Moreover, in her eagerness to say it all, she has cluttered her
compositions with symbolic references not all of which are coherent.
Recall
and recount defines the content of Kiran Saeed's nostalgic musings.
She indulges in childhood reveries through a series of windows,
reliving her haunts, dreams and aspirations. Similarly, Sobia Ahmed
locates herself in imaginary and introspective compositions related
to growing up in a tradition-bound society. Both works are figurative
but Kiran opts for a pictorial narrative while Sobia divides her
surface into abstruse planes and rectangles interspersed with circular
patches.
The
lotus flower and wave-like patterns typical to miniature vocabulary
are common to Farwa Hussain Naqvi's oeuvre. She uses them to express
a mood as an atmospheric element or to bring movement to a static
format. In her work on display at Chawkandi, lotus buds adrift in
a torrid sea evoke a diaspora situation as the painting is also
affixed with stamps, as on a postcard.
Traditional dancing figures by Farah Jabeen, presented in
compositions of geometrically divided vertical and horizontal spaces,
is a lukewarm attempt at mixing the traditional with the modern.
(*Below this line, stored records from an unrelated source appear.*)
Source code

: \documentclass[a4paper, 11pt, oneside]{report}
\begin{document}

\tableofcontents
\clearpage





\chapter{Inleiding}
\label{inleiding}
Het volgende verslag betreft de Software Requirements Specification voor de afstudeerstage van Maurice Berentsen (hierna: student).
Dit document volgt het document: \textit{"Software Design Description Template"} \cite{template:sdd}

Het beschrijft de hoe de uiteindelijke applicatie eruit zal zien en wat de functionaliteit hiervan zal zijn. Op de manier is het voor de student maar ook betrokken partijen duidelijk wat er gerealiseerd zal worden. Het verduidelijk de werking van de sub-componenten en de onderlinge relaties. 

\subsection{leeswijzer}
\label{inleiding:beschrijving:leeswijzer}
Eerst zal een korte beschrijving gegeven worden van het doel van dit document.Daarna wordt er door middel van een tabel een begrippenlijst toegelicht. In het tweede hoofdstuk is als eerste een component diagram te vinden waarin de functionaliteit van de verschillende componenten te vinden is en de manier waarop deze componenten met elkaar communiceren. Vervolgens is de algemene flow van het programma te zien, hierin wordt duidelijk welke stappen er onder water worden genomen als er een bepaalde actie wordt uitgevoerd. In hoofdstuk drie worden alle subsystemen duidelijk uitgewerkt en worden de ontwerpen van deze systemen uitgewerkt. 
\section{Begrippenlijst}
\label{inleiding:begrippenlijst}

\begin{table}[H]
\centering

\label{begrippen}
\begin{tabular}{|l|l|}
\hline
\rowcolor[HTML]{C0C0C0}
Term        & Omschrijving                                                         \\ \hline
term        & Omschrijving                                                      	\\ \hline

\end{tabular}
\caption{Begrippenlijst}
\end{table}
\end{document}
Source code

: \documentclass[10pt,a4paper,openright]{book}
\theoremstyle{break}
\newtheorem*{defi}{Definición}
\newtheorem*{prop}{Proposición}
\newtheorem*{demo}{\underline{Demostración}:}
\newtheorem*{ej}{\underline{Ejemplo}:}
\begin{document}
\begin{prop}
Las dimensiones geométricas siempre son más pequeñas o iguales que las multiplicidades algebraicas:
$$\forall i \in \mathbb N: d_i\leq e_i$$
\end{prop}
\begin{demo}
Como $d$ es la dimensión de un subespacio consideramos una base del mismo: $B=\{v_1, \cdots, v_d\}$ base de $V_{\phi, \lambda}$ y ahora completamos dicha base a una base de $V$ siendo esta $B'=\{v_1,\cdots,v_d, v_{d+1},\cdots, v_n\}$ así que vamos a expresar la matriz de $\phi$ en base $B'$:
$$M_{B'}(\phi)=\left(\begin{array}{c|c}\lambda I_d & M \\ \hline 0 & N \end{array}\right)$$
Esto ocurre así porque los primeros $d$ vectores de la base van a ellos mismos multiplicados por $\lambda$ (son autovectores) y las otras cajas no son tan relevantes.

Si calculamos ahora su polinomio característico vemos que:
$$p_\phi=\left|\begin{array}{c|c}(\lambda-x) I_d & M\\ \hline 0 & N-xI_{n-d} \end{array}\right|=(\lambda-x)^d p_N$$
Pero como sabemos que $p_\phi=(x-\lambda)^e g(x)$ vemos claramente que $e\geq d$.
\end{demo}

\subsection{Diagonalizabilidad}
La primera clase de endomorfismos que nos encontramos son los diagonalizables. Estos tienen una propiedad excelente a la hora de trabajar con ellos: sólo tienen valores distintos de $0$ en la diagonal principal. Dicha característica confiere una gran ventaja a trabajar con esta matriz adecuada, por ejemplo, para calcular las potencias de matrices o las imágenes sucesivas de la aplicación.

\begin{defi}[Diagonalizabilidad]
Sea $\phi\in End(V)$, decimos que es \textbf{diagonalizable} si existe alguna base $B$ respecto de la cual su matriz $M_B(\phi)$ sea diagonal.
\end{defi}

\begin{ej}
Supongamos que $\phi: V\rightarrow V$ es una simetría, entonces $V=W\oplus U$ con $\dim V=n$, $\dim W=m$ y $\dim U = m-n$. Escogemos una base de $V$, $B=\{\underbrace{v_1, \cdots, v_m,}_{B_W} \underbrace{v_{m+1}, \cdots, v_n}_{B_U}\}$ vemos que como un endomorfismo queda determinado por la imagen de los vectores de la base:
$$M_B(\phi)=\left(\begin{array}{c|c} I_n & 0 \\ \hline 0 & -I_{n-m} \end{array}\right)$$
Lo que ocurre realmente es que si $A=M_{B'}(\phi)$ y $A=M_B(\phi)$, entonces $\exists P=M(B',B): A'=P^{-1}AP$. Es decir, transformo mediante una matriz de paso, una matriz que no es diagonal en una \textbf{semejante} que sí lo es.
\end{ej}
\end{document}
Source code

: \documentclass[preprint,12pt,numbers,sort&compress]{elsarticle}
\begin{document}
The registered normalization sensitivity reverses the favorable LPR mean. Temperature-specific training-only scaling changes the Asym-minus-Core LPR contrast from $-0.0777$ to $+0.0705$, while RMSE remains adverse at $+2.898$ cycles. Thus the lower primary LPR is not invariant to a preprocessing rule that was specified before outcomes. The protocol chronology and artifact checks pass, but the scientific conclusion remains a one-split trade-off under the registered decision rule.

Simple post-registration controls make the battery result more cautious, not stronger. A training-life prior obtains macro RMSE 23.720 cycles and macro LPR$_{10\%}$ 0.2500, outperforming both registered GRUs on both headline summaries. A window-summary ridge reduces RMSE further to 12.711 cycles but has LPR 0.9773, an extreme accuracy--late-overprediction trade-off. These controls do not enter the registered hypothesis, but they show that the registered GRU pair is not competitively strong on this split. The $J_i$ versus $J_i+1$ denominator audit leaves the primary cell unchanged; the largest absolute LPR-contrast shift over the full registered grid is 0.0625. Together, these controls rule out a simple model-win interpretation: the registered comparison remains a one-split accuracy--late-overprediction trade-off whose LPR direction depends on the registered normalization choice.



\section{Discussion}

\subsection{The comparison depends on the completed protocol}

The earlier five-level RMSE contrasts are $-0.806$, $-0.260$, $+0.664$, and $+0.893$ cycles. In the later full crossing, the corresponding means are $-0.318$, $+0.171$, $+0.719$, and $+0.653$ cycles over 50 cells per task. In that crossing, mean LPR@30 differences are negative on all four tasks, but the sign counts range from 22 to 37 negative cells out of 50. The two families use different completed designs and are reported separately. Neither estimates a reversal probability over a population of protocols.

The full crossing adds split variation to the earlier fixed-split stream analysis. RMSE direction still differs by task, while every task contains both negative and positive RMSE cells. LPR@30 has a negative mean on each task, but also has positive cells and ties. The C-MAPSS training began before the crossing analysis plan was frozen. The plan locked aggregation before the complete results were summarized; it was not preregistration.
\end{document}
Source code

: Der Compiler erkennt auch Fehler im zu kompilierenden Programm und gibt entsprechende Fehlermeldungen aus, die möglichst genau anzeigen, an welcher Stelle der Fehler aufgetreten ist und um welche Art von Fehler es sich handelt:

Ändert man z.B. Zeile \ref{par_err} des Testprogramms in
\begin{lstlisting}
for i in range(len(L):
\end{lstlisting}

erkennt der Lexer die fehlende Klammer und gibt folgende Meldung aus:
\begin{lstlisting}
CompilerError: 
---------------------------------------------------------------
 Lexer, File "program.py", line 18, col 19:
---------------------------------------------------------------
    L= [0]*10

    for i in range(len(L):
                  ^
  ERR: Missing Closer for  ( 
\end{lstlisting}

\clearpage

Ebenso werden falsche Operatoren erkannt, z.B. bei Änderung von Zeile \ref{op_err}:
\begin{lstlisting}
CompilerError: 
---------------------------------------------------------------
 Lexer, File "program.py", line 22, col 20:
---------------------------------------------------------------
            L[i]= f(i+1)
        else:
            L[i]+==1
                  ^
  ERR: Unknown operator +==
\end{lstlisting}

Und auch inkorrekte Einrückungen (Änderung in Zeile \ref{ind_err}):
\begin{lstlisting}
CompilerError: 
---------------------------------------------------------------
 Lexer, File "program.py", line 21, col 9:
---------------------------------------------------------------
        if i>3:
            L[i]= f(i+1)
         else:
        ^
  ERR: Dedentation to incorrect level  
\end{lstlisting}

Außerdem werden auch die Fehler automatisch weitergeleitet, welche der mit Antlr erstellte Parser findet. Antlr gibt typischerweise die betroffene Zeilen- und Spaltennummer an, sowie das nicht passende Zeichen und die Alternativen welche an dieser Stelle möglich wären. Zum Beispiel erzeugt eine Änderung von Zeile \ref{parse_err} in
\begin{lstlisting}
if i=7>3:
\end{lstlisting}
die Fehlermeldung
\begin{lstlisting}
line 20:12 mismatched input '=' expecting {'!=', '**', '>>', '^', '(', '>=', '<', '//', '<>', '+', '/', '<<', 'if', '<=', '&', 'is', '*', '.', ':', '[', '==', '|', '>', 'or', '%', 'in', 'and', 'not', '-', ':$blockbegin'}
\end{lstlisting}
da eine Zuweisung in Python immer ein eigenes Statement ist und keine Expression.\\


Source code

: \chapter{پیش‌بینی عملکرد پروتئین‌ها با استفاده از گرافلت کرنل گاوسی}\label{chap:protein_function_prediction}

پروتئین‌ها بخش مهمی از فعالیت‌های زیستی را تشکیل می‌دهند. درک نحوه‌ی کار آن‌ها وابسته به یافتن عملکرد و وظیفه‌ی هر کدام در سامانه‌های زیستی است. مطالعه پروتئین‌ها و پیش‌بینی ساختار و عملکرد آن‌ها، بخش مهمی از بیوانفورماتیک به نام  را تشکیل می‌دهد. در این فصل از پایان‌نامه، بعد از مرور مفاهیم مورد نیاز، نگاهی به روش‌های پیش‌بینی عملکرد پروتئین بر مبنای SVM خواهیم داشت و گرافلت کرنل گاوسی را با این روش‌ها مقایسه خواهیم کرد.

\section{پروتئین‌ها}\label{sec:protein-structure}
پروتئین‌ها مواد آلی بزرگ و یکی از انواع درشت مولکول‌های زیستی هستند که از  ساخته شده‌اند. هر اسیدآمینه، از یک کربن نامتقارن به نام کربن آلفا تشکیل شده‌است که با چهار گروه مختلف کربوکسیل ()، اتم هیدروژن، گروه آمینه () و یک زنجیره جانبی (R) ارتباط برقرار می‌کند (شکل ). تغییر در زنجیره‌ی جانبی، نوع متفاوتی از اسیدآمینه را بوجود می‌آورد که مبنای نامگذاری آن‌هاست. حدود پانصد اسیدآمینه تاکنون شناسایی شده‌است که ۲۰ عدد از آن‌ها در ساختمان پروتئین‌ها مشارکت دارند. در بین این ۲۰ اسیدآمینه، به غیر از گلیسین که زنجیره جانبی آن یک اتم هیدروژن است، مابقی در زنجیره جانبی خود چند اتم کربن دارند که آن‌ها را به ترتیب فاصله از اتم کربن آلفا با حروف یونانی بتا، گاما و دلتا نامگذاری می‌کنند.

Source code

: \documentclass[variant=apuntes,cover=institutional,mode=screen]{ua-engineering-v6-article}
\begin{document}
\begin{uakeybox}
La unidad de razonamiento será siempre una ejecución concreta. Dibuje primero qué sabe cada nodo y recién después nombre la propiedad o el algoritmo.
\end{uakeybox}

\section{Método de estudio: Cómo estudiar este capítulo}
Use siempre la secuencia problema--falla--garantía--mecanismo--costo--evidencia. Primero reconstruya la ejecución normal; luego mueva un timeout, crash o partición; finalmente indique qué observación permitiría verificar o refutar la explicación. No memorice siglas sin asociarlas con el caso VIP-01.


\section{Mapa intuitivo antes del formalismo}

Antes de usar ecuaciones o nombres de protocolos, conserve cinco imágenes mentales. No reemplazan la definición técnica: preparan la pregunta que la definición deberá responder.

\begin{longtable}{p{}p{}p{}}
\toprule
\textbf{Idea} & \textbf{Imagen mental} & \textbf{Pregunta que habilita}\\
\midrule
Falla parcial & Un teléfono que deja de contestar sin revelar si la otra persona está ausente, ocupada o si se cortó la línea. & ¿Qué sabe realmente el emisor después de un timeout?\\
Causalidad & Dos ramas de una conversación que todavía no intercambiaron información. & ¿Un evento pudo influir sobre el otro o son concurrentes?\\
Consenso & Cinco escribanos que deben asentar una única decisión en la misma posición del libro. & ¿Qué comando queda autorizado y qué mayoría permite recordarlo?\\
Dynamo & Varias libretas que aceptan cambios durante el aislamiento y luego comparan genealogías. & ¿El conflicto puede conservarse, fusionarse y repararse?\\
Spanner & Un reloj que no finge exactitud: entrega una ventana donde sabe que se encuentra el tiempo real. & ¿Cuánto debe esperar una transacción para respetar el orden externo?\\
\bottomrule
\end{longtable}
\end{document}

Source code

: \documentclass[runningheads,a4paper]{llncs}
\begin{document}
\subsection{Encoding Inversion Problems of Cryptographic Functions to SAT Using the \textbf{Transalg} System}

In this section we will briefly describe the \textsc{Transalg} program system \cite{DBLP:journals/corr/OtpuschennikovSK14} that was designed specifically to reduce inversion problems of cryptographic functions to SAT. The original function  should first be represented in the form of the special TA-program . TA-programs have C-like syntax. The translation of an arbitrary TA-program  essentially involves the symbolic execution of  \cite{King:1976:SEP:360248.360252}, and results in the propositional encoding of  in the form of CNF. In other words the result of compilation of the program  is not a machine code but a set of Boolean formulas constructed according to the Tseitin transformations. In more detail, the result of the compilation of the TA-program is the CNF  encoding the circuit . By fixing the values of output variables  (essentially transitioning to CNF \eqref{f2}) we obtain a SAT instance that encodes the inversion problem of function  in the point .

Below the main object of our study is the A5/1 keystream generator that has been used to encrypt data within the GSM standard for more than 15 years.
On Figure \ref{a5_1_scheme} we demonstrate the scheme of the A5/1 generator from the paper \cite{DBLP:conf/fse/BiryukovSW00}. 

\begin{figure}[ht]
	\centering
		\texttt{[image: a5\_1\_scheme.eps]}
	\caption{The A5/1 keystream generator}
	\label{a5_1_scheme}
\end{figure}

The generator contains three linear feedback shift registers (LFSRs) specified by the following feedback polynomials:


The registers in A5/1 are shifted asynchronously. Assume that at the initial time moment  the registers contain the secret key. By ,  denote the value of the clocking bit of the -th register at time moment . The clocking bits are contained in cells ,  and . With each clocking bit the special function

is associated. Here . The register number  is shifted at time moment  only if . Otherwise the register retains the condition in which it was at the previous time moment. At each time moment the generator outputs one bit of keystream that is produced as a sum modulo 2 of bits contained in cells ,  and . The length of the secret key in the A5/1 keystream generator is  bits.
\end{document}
Her previous studies of traditional Mughal miniatures reveal her
considerable working skills, but it is the strong, meaningful content
in her contemporary compositions that makes the new miniatures engaging.
Group
exhibitions of miniatures are common fare these days, which should
augur well for the genre, but sadly, quantity is overshadowing quality.
There is prolific production but no stringent scrutiny to ensure
quality control. Often, these exhibitions are an uneven mix of the
good, the bad and the ugly. Surprisingly the current show at Chawkandi
was not bumpy and the viewing experience was pleasant.